Mais l’essentiel n’est pas là : la réaction du président de la République devant ce vote et cette loi pour lesquels il a directement manœuvré est stupéfiante : aussitôt que la loi est adoptée, il s’empresse de faire savoir que d’une part cela n’a rien à voir avec le RN dont il faudrait décompter les votes ; que d’autre part il la transmet en personne et incontinent au Conseil constitutionnel, en espérant que seront censurés les articles qui lui déplaisent. La manœuvre est grossière et ne manquera pas d’alimenter les perpétuels débats sur la souveraineté du peuple opposée à l’État de droit ou au gouvernement supposé des juges, ou encore sur la distinction des pouvoirs.
Pour notre part, nous ne sommes pas du tout intimement convaincus que la démocratie, parlementaire ou non, constitue la meilleure des formes de pouvoir, mais admettons. Les Français sont ainsi faits qu’ils adulent leur république présidentielle, qui rime avec stabilité (quoique de moins en moins, à cause du quinquennat entre autres), et réclament dans le même temps que leur représentation parlementaire jouisse d’une grande considération.

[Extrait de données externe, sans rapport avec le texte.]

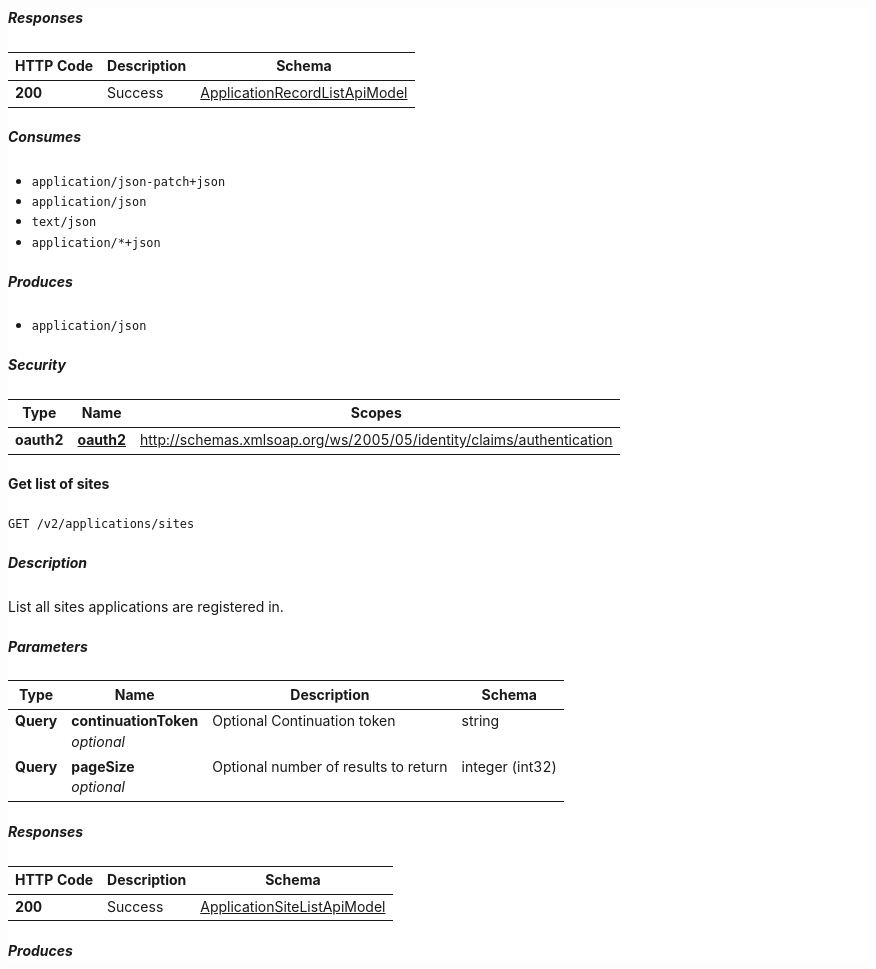 
##### Responses

|HTTP Code|Description|Schema|
|---|---|---|
|**200**|Success|[ApplicationRecordListApiModel](definitions.md#applicationrecordlistapimodel)|


##### Consumes

* `application/json-patch+json`
* `application/json`
* `text/json`
* `application/*+json`


##### Produces

* `application/json`


##### Security

|Type|Name|Scopes|
|---|---|---|
|**oauth2**|**[oauth2](security.md#oauth2)**|http://schemas.xmlsoap.org/ws/2005/05/identity/claims/authentication|


<a name="getlistofsites"></a>
#### Get list of sites
```
GET /v2/applications/sites
```


##### Description
List all sites applications are registered in.


##### Parameters

|Type|Name|Description|Schema|
|---|---|---|---|
|**Query**|**continuationToken**  <br>*optional*|Optional Continuation token|string|
|**Query**|**pageSize**  <br>*optional*|Optional number of results to return|integer (int32)|


##### Responses

|HTTP Code|Description|Schema|
|---|---|---|
|**200**|Success|[ApplicationSiteListApiModel](definitions.md#applicationsitelistapimodel)|


##### Produces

Il faut reconnaître que sous Emmanuel Macron, le prestige de l’Assemblée nationale n’a fait que diminuer (étrangement, le Sénat a enfin commencé à servir à quelque chose en revanche) : mais n’est-ce pas l’esprit gaulliste dont tout un chacun (et c’est louche) se réclame toute la sainte journée ?
Mais si l’on nous permet, l’essentiel n’est toujours pas là : à droite, il est de bon ton de s’élever contre « l’État de droit », le terme restant généralement indéfini. Est-ce à dire qu’on considère que la voix du peuple dût être entendue toujours, immédiatement, et sans contestation ? Est-ce à dire alors que le référendum (lequel va avec la présidentialisation du régime et donc contre la voix parlementaire) serait la réponse à tout ? Il faudrait avoir oublié l’histoire et ne rien connaître à la nature humaine pour être si confiant. Un catholique ne le sait-il pas mieux que n’importe qui : si le péché originel a été effacé, ses conséquences demeurent, et avec elles la possibilité du mal, qu’il soit individuel ou collectif. C’est pourquoi des bornes ont été érigées et parmi elles des limites politiques. Les modernes les appellent constitutions ou traités fondamentaux, ou droits de l’homme.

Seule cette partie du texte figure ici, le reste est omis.